Closed littlespray closed 4 years ago

littlespray commented 4 years ago

Hi everyone! I am a beginner in Pytorch and Computer vision. I just cloned the source code(without installing the correlation module, I thought it is not necessary for training?) and began training using the command:

CUDA_VISIBLE_DEVICES=1,2 python main.py \
--maxdisp 256 --fac 1 \
--database /ssd2/ \
--logname chairs-0 \
--savemodel /ssd1/models/vcn/ \
--epochs 1000 --stage chairs --ngpus 2

and I got the following traceback:

File "main.py", line 258, in train
      vis['AEPE'] = realEPE(output[0].detach(), flowl0.permute(0,3,1,2).detach(),mask,sparse=False)
File "/home/VCN/utils/multiscaleloss.py", line 86, in realEPE
      return EPE(upsampled_output, target,mask, sparse, mean=True)
File "/home/VCN/utils/multiscaleloss.py", line 12, in EPE
      EPE_map = torch.norm(target_flow-input_flow,2,1)
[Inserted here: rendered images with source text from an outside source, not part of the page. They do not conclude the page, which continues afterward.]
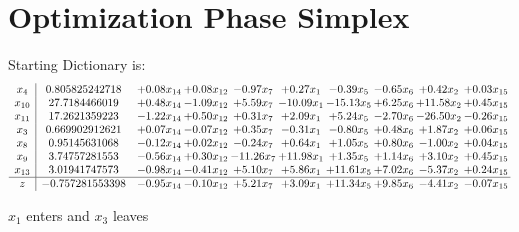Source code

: \documentclass[9pt]{article}
\begin{document}
\section{Optimization Phase Simplex}
Starting Dictionary is:
\[\begin{array}{c| c c@{\hskip 2pt} c@{\hskip 2pt} c@{\hskip 2pt} c@{\hskip 2pt} c@{\hskip 2pt} c@{\hskip 2pt} c@{\hskip 2pt} c@{\hskip 2pt} }
 x_{4}   &  0.805825242718 & +  0.08 x_{14} & +  0.08 x_{12} & -0.97 x_{7} & +  0.27 x_{1} & -0.39 x_{5} & -0.65 x_{6} & +  0.42 x_{2} & +  0.03 x_{15}\\
 x_{10}   &  27.7184466019 & +  0.48 x_{14} & -1.09 x_{12} & +  5.59 x_{7} & -10.09 x_{1} & -15.13 x_{5} & +  6.25 x_{6} & + 11.58 x_{2} & +  0.45 x_{15}\\
 x_{11}   &  17.2621359223 & -1.22 x_{14} & +  0.50 x_{12} & +  0.31 x_{7} & +  2.09 x_{1} & +  5.24 x_{5} & -2.70 x_{6} & -26.50 x_{2} & -0.26 x_{15}\\
 x_{3}   &  0.669902912621 & +  0.07 x_{14} & -0.07 x_{12} & +  0.35 x_{7} & -0.31 x_{1} & -0.80 x_{5} & +  0.48 x_{6} & +  1.87 x_{2} & +  0.06 x_{15}\\
 x_{8}   &  0.95145631068 & -0.12 x_{14} & +  0.02 x_{12} & -0.24 x_{7} & +  0.64 x_{1} & +  1.05 x_{5} & +  0.80 x_{6} & -1.00 x_{2} & +  0.04 x_{15}\\
 x_{9}   &  3.74757281553 & -0.56 x_{14} & +  0.30 x_{12} & -11.26 x_{7} & + 11.98 x_{1} & +  1.35 x_{5} & +  1.14 x_{6} & +  3.10 x_{2} & +  0.45 x_{15}\\
 x_{13}   &  3.01941747573 & -0.98 x_{14} & -0.41 x_{12} & +  5.10 x_{7} & +  5.86 x_{1} & + 11.61 x_{5} & +  7.02 x_{6} & -5.37 x_{2} & +  0.24 x_{15}\\
\hline
z    &  -0.757281553398 & -0.95 x_{14} & -0.10 x_{12} & +  5.21 x_{7} & +  3.09 x_{1} & + 11.34 x_{5} & +  9.85 x_{6} & -4.41 x_{2} & -0.07 x_{15}\\
\end{array}\]


 $ x_{1} $ enters and $ x_{3} $ leaves 
\end{document}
Thanks very much for any help.

gengshan-y commented 4 years ago

It seems the ground-truth flow ("flowl0") and the the predicted flow ("output[0]") are placed on different GPUs. Not sure why it happens.

You could add

output[0] = output[0].detach().cpu()
flowl0 = flowl0.detach().cpu()

before

vis['AEPE'] = realEPE(output[0].detach(), flowl0.permute(0,3,1,2).detach(),mask,sparse=False)

to transfer data to cpu first. Let me know if the error does not go away.

littlespray commented 4 years ago

Thank you so much! I don't know the reason but after I tried the initial commands several times, it worked automatically! Anyway, thank you all the same for your solution.